Filter this material down to the lines that contain the string "Distribution", and return those lines.
+ + +
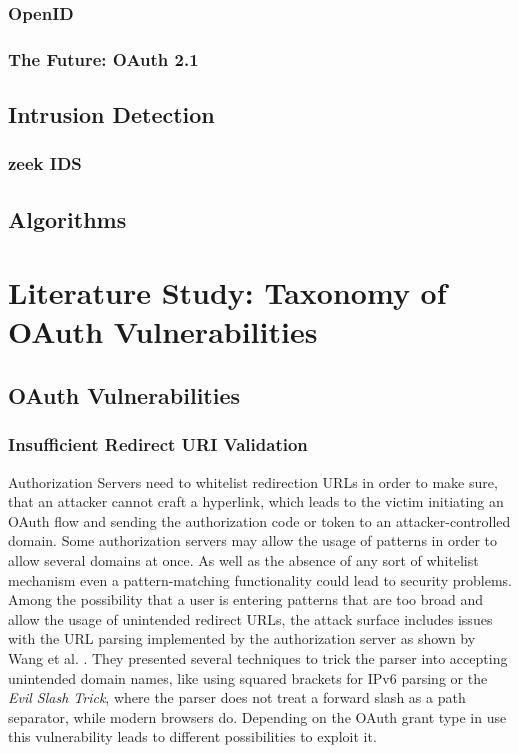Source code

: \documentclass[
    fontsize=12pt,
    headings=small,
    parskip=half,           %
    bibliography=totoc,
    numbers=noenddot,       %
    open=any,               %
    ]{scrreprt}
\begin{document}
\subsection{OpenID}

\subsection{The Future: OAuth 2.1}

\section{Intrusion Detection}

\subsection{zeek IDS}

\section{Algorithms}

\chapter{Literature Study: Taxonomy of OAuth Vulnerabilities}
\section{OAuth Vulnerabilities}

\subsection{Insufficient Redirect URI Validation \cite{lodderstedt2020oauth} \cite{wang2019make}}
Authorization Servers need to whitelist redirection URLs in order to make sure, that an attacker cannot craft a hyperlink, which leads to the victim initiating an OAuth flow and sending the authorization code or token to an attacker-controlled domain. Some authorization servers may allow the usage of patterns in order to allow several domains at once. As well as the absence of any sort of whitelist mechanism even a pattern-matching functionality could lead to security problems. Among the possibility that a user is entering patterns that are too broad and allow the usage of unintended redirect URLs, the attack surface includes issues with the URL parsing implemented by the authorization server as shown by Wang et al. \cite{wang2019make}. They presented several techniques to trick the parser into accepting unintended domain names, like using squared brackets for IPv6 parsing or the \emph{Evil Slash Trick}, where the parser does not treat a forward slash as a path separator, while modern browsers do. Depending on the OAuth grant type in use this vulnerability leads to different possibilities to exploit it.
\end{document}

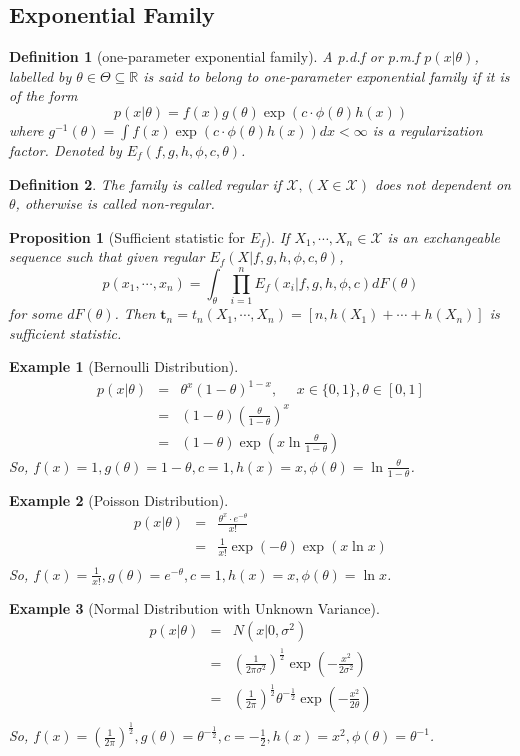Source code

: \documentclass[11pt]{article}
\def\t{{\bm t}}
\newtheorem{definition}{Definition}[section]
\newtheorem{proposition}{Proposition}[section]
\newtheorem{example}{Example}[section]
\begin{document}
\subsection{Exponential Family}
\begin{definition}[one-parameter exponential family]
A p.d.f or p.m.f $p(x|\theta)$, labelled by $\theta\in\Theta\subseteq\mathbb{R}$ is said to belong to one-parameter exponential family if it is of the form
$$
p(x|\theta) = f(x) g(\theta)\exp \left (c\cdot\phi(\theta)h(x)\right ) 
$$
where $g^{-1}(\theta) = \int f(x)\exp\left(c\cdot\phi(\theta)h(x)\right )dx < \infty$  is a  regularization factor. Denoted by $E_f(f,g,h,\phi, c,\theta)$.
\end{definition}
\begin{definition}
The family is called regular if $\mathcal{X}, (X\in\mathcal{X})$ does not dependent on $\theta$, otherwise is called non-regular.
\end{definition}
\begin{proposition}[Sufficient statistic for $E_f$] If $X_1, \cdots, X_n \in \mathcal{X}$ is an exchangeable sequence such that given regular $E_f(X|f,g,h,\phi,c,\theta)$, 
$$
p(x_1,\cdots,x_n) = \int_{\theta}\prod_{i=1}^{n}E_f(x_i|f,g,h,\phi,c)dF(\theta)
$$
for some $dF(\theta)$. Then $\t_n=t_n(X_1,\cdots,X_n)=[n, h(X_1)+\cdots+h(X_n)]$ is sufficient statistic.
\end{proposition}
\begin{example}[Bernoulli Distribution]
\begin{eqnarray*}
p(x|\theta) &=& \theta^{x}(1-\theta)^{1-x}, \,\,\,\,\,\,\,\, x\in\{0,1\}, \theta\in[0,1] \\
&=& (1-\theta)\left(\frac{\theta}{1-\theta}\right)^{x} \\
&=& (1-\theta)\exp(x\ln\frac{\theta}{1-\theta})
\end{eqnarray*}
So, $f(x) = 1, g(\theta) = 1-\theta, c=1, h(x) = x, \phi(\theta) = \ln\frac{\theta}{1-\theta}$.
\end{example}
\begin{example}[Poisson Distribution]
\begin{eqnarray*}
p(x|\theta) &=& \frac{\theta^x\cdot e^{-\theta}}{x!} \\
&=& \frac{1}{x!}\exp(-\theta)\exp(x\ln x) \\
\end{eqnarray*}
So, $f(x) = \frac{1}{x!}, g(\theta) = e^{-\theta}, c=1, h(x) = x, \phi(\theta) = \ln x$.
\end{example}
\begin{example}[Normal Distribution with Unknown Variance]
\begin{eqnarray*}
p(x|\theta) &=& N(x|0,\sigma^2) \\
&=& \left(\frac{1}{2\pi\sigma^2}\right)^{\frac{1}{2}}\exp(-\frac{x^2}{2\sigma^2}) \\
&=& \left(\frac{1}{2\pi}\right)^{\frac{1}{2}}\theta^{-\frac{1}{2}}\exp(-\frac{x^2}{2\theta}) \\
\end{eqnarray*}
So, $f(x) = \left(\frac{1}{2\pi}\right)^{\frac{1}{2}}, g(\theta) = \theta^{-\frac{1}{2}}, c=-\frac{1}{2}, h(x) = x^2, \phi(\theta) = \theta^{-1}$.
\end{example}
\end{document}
+ + +
The answer:
\begin{example}[Bernoulli Distribution]
\begin{example}[Poisson Distribution]
\begin{example}[Normal Distribution with Unknown Variance]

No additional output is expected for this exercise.